All the necessary evaluations were pieced together from already collected information and video from previous seasons, with newer technologies like Rapsodo and TrackMan coming up clutch to fill in the necessary gaps.

With a draft date and format unknown until May, the A’s prepared their big board as if it were any other 40-round draft. That this draft was shortened to just five rounds, with the option to sign other amateur players to capped $20,000 contracts, was an added twist to an already tumultuous process.
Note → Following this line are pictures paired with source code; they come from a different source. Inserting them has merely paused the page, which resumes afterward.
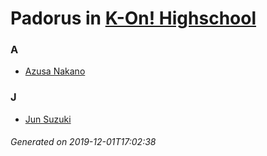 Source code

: # Padorus in [K-On! Highschool](https://myanimelist.net/manga/51857/K-On_Highschool)

### A
* [Azusa Nakano](https://github.com/shadow578/Project-Padoru/blob/master/table-of-contents/characters/AzusaNakano.md)

### J
* [Jun Suzuki](https://github.com/shadow578/Project-Padoru/blob/master/table-of-contents/characters/JunSuzuki.md)

###### Generated on 2019-12-01T17:02:38

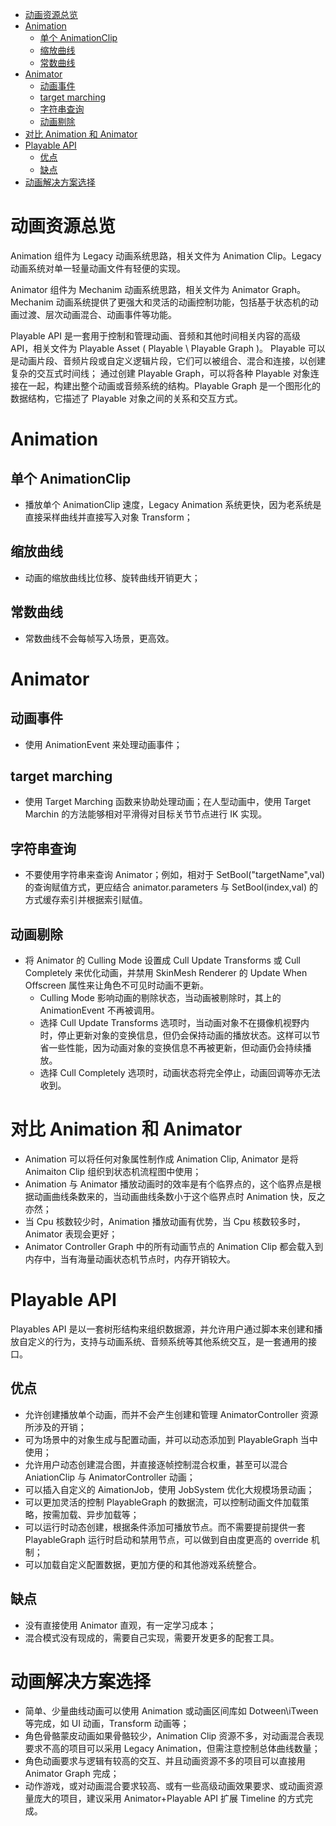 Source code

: - [动画资源总览](#动画资源总览)
- [Animation](#animation)
  - [单个 AnimationClip](#单个-animationclip)
  - [缩放曲线](#缩放曲线)
  - [常数曲线](#常数曲线)
- [Animator](#animator)
  - [动画事件](#动画事件)
  - [target marching](#target-marching)
  - [字符串查询](#字符串查询)
  - [动画剔除](#动画剔除)
- [对比 Animation 和 Animator](#对比-animation-和-animator)
- [Playable API](#playable-api)
  - [优点](#优点)
  - [缺点](#缺点)
- [动画解决方案选择](#动画解决方案选择)

# 动画资源总览
Animation 组件为 Legacy 动画系统思路，相关文件为 Animation Clip。Legacy 动画系统对单一轻量动画文件有轻便的实现。

Animator 组件为 Mechanim 动画系统思路，相关文件为 Animator Graph。Mechanim 动画系统提供了更强大和灵活的动画控制功能，包括基于状态机的动画过渡、层次动画混合、动画事件等功能。

Playable API 是一套用于控制和管理动画、音频和其他时间相关内容的高级 API，相关文件为 Playable Asset ( Playable \ Playable Graph )。
	Playable 可以是动画片段、音频片段或自定义逻辑片段，它们可以被组合、混合和连接，以创建复杂的交互式时间线；
	通过创建 Playable Graph，可以将各种 Playable 对象连接在一起，构建出整个动画或音频系统的结构。Playable Graph 是一个图形化的数据结构，它描述了 Playable 对象之间的关系和交互方式。

# Animation

## 单个 AnimationClip

- 播放单个 AnimationClip 速度，Legacy Animation 系统更快，因为老系统是直接采样曲线并直接写入对象 Transform；

## 缩放曲线

- 动画的缩放曲线比位移、旋转曲线开销更大；

## 常数曲线

- 常数曲线不会每帧写入场景，更高效。

# Animator

## 动画事件

- 使用 AnimationEvent 来处理动画事件；

## target marching

- 使用 Target Marching 函数来协助处理动画；在人型动画中，使用 Target Marchin 的方法能够相对平滑得对目标关节节点进行 IK 实现。

## 字符串查询

- 不要使用字符串来查询 Animator；例如，相对于 SetBool("targetName",val) 的查询赋值方式，更应结合 animator.parameters 与 SetBool(index,val) 的方式缓存索引并根据索引赋值。

## 动画剔除

- 将 Animator 的 Culling Mode 设置成 Cull Update Transforms 或 Cull Completely 来优化动画，并禁用 SkinMesh Renderer 的 Update When Offscreen 属性来让角色不可见时动画不更新。
	- Culling Mode 影响动画的剔除状态，当动画被剔除时，其上的 AnimationEvent 不再被调用。
	- 选择 Cull Update Transforms 选项时，当动画对象不在摄像机视野内时，停止更新对象的变换信息，但仍会保持动画的播放状态。这样可以节省一些性能，因为动画对象的变换信息不再被更新，但动画仍会持续播放。
	- 选择 Cull Completely 选项时，动画状态将完全停止，动画回调等亦无法收到。

# 对比 Animation 和 Animator

- Animation 可以将任何对象属性制作成 Animation Clip, Animator 是将 Animaiton Clip 组织到状态机流程图中使用；
- Animation 与 Animator 播放动画时的效率是有个临界点的，这个临界点是根据动画曲线条数来的，当动画曲线条数小于这个临界点时 Animation 快，反之亦然；
- 当 Cpu 核数较少时，Animation 播放动画有优势，当 Cpu 核数较多时，Animator 表现会更好；
- Animator Controller Graph 中的所有动画节点的 Animation Clip 都会载入到内存中，当有海量动画状态机节点时，内存开销较大。

# Playable API

Playables API 是以一套树形结构来组织数据源，并允许用户通过脚本来创建和播放自定义的行为，支持与动画系统、音频系统等其他系统交互，是一套通用的接口。

## 优点

- 允许创建播放单个动画，而并不会产生创建和管理 AnimatorController 资源所涉及的开销；
- 可为场景中的对象生成与配置动画，并可以动态添加到 PlayableGraph 当中使用；
- 允许用户动态创建混合图，并直接逐帧控制混合权重，甚至可以混合 AniationClip 与 AnimatorController 动画；
- 可以插入自定义的 AimationJob，使用 JobSystem 优化大规模场景动画；
- 可以更加灵活的控制 PlayableGraph 的数据流，可以控制动画文件加载策略，按需加载、异步加载等；
- 可以运行时动态创建，根据条件添加可播放节点。而不需要提前提供一套 PlayableGraph 运行时启动和禁用节点，可以做到自由度更高的 override 机制；
- 可以加载自定义配置数据，更加方便的和其他游戏系统整合。

## 缺点

- 没有直接使用 Animator 直观，有一定学习成本；
- 混合模式没有现成的，需要自己实现，需要开发更多的配套工具。

# 动画解决方案选择

- 简单、少量曲线动画可以使用 Animation 或动画区间库如 Dotween\iTween 等完成，如 UI 动画，Transform 动画等；
- 角色骨骼蒙皮动画如果骨骼较少，Animation Clip 资源不多，对动画混合表现要求不高的项目可以采用 Legacy Animation，但需注意控制总体曲线数量；
- 角色动画要求与逻辑有较高的交互、并且动画资源不多的项目可以直接用 Animator Graph 完成；
-  动作游戏，或对动画混合要求较高、或有一些高级动画效果要求、或动画资源量庞大的项目，建议采用 Animator+Playable API 扩展 Timeline 的方式完成。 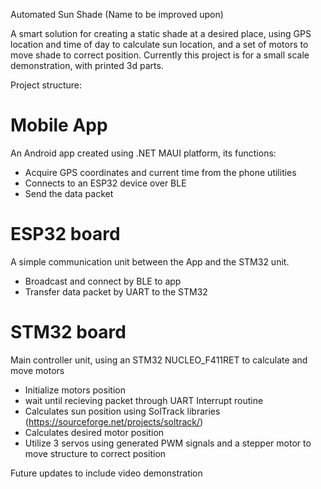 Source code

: Automated Sun Shade (Name to be improved upon)

A smart solution for creating a static shade at a desired place, using GPS location and time of day to calculate sun location, and a set of motors to move shade to correct position. Currently this project is for a small scale demonstration, with printed 3d parts. 

Project structure:

# Mobile App
An Android app created using .NET MAUI platform, its functions:
- Acquire GPS coordinates and current time from the phone utilities
- Connects to an ESP32 device over BLE
- Send the data packet

# ESP32 board
A simple communication unit between the App and the STM32 unit.
- Broadcast and connect by BLE to app
- Transfer data packet by UART to the STM32

# STM32 board 
Main controller unit, using an STM32 NUCLEO_F411RET to calculate and move motors
- Initialize motors position
- wait until recieving packet through UART Interrupt routine
- Calculates sun position using SolTrack libraries (https://sourceforge.net/projects/soltrack/)
- Calculates desired motor position
- Utilize 3 servos using generated PWM signals and a stepper motor to move structure to correct position


Future updates to include video demonstration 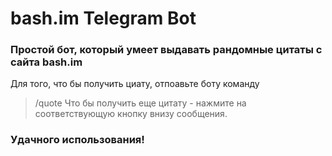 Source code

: # bash.im Telegram Bot

### Простой бот, который умеет выдавать рандомные цитаты с сайта bash.im

Для того, что бы получить циату, отпоавьте боту команду
> /quote
Что бы получить еще цитату - нажмите на соответствующую кнопку внизу сообщения.
### __Удачного использования!__
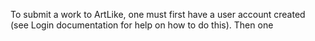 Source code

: To submit a work to ArtLike, one must first have a user account created (see Login documentation for help on how to do this).  Then one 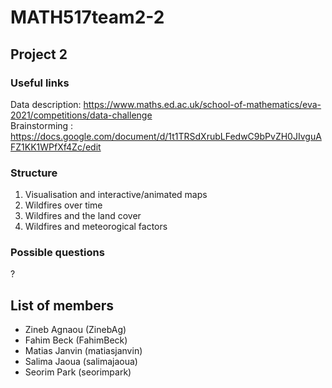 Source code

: # MATH517team2-2
## Project 2

### Useful links
Data description: https://www.maths.ed.ac.uk/school-of-mathematics/eva-2021/competitions/data-challenge \
Brainstorming : https://docs.google.com/document/d/1t1TRSdXrubLFedwC9bPvZH0JIvguAFZ1KK1WPfXf4Zc/edit

### Structure
1) Visualisation and interactive/animated maps 
2) Wildfires over time 
3) Wildfires and the land cover 
4) Wildfires and meteorogical factors 

### Possible questions
?

## List of members
- Zineb Agnaou (ZinebAg)
- Fahim Beck (FahimBeck)
- Matias Janvin (matiasjanvin)
- Salima Jaoua (salimajaoua)
- Seorim Park (seorimpark)
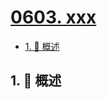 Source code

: # [0603. xxx](https://github.com/Tdahuyou/TNotes.leetcode/tree/main/notes/0603.%20xxx)

<!-- region:toc -->

- [1. 📝 概述](#1--概述)

<!-- endregion:toc -->

## 1. 📝 概述
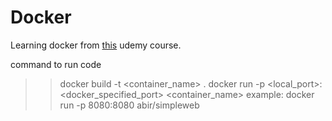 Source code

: # Docker
Learning docker from [this](https://www.udemy.com/course/docker-and-kubernetes-the-complete-guide/) udemy course.

command to run code

>> docker build -t <container_name> .
>> docker run -p <local_port>:<docker_specified_port> <container_name>
  example:
    docker run -p 8080:8080 abir/simpleweb
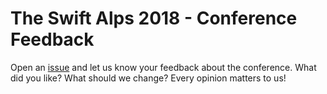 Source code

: # The Swift Alps 2018 - Conference Feedback
Open an [issue](https://github.com/TheSwiftAlps/feedback-2018/issues/new) and let us know your feedback about the conference. What did you like? What should we change? Every opinion matters to us!
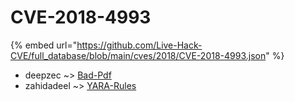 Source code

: # CVE-2018-4993
{% embed url="https://github.com/Live-Hack-CVE/full_database/blob/main/cves/2018/CVE-2018-4993.json" %}

* deepzec ~> [Bad-Pdf](https://www.alice-snow.ru/2018/database/cve-2018-4993/bad-pdf-deepzec)
* zahidadeel ~> [YARA-Rules](https://www.alice-snow.ru/2018/database/cve-2018-4993/yara-rules-zahidadeel) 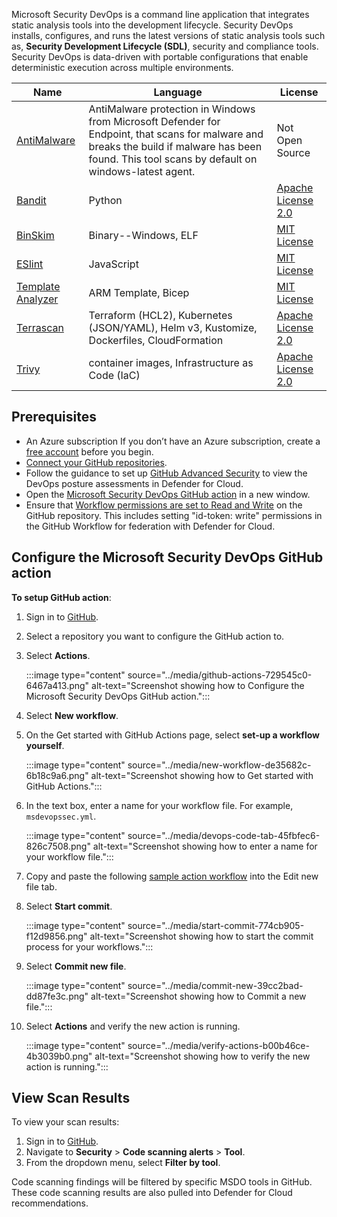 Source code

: Microsoft Security DevOps is a command line application that integrates static analysis tools into the development lifecycle. Security DevOps installs, configures, and runs the latest versions of static analysis tools such as, **Security Development Lifecycle (SDL)**, security and compliance tools. Security DevOps is data-driven with portable configurations that enable deterministic execution across multiple environments.

| **Name**                                                                | **Language**                                                                                                                                                                                       | **License**                                                                     |
| ----------------------------------------------------------------------- | -------------------------------------------------------------------------------------------------------------------------------------------------------------------------------------------------- | ------------------------------------------------------------------------------- |
| [AntiMalware](https://www.microsoft.com/windows/comprehensive-security) | AntiMalware protection in Windows from Microsoft Defender for Endpoint, that scans for malware and breaks the build if malware has been found. This tool scans by default on windows-latest agent. | Not Open Source                                                                 |
| [Bandit](https://github.com/PyCQA/bandit)                               | Python                                                                                                                                                                                             | [Apache License 2.0](https://github.com/PyCQA/bandit/blob/master/LICENSE)       |
| [BinSkim](https://github.com/Microsoft/binskim)                         | Binary--Windows, ELF                                                                                                                                                                               | [MIT License](https://github.com/microsoft/binskim/blob/main/LICENSE)           |
| [ESlint](https://github.com/eslint/eslint)                              | JavaScript                                                                                                                                                                                         | [MIT License](https://github.com/eslint/eslint/blob/main/LICENSE)               |
| [Template Analyzer](https://github.com/Azure/template-analyzer)         | ARM Template, Bicep                                                                                                                                                                                | [MIT License](https://github.com/Azure/template-analyzer/blob/main/LICENSE.txt) |
| [Terrascan](https://github.com/accurics/terrascan)                      | Terraform (HCL2), Kubernetes (JSON/YAML), Helm v3, Kustomize, Dockerfiles, CloudFormation                                                                                                          | [Apache License 2.0](https://github.com/accurics/terrascan/blob/master/LICENSE) |
| [Trivy](https://github.com/aquasecurity/trivy)                          | container images, Infrastructure as Code (IaC)                                                                                                                                                     | [Apache License 2.0](https://github.com/aquasecurity/trivy/blob/main/LICENSE)   |

## Prerequisites

 -  An Azure subscription If you don’t have an Azure subscription, create a [free account](https://azure.microsoft.com/free/) before you begin.
 -  [Connect your GitHub repositories](/azure/defender-for-cloud/quickstart-onboard-github).
 -  Follow the guidance to set up [GitHub Advanced Security](https://docs.github.com/en/organizations/keeping-your-organization-secure/managing-security-settings-for-your-organization/managing-security-and-analysis-settings-for-your-organization) to view the DevOps posture assessments in Defender for Cloud.
 -  Open the [Microsoft Security DevOps GitHub action](https://github.com/marketplace/actions/security-devops-action) in a new window.
 -  Ensure that [Workflow permissions are set to Read and Write](https://docs.github.com/en/repositories/managing-your-repositorys-settings-and-features/enabling-features-for-your-repository/managing-github-actions-settings-for-a-repository#setting-the-permissions-of-the-github_token-for-your-repository) on the GitHub repository. This includes setting "id-token: write" permissions in the GitHub Workflow for federation with Defender for Cloud.

## Configure the Microsoft Security DevOps GitHub action

**To setup GitHub action**:

1.  Sign in to [GitHub](https://www.github.com/).
2.  Select a repository you want to configure the GitHub action to.
3.  Select **Actions**.
    
    :::image type="content" source="../media/github-actions-729545c0-6467a413.png" alt-text="Screenshot showing how to Configure the Microsoft Security DevOps GitHub action.":::
    
4.  Select **New workflow**.
5.  On the Get started with GitHub Actions page, select **set-up a workflow yourself**.
    
    :::image type="content" source="../media/new-workflow-de35682c-6b18c9a6.png" alt-text="Screenshot showing how to Get started with GitHub Actions.":::
    
6.  In the text box, enter a name for your workflow file. For example, `msdevopssec.yml`.
    
    :::image type="content" source="../media/devops-code-tab-45fbfec6-826c7508.png" alt-text="Screenshot showing how to enter a name for your workflow file.":::
    
7.  Copy and paste the following [sample action workflow](https://github.com/microsoft/security-devops-action/blob/main/.github/workflows/sample-workflow.yml) into the Edit new file tab.
8.  Select **Start commit**.
    
    :::image type="content" source="../media/start-commit-774cb905-f12d9856.png" alt-text="Screenshot showing how to start the commit process for your workflows.":::
    
9.  Select **Commit new file**.
    
    :::image type="content" source="../media/commit-new-39cc2bad-dd87fe3c.png" alt-text="Screenshot showing how to Commit a new file.":::
    
10. Select **Actions** and verify the new action is running.
    
    :::image type="content" source="../media/verify-actions-b00b46ce-4b3039b0.png" alt-text="Screenshot showing how to verify the new action is running.":::
    

## View Scan Results

To view your scan results:

1.  Sign in to [GitHub](https://www.github.com/).
2.  Navigate to **Security** &gt; **Code scanning alerts** &gt; **Tool**.
3.  From the dropdown menu, select **Filter by tool**.

Code scanning findings will be filtered by specific MSDO tools in GitHub. These code scanning results are also pulled into Defender for Cloud recommendations.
But, the A’s came away with five picks after the MLB Draft on Wednesday and Thursday: Turlock high school catcher Tyler Soderstrom, Michigan right-handed pitcher Jeff Criswell, Georgia Tech outfielder Michael Guldberg, Oklahoma right-handed pitcher Dane Acker and Washington right-handed pitcher Stevie Emanuels.

Here are some takeaways from the picks.

—What’s the state of the farm system?

The A’s farm system was rife with talent in the latter half of the last decade. Most of that talent has graduated, or is about to graduate. Matt Chapman, Matt Olson, Jesus Luzardo, A.J. Puk, Franklin Barreto, Jorge Mateo, Sean Murphy, to name a few.

On March 9, MLB.com ranked the A’s farm system 14th of the 30 teams, around the middle of the back. With the big league team dipping way into the talent pool, the pipeline needs to be replenished at nearly every position.

The A’s system is relatively heavy at shortstop and middle infield. There’s some need in the lower minor leagues for an influx of arms, but an overall need for more high-ceiling talent holds.

—First round pick: High-ceiling, with some risk attached

The A’s immediately selected someone who fits the high-ceiling need.

Sure, picking 18-year-old catcher Tyler Soderstrom strayed a bit from the A’s general trend of selecting polished college players in the first round. But a consistent goal to snag the best player available on their board came to play with this pick. Soderstrom is the first catcher the A’s drafted in the first round since Landon Powell in 2004. And he’s the first high school catcher the team has taken since drafting Jerry Johnson in 1974.

Soderstrom has loads of power in his left-handed swing. Kevin Mello, the A’s regional scout for Northern California, saw a plus hit tool with plus power.

“One of the most advanced high school bats I’ve seen, really, in my whole career,” Mello said. “The first game I went to this year, he hit a ball 89 mph outside corner at the knees out of the park, opposite field. So he has power at all fields.”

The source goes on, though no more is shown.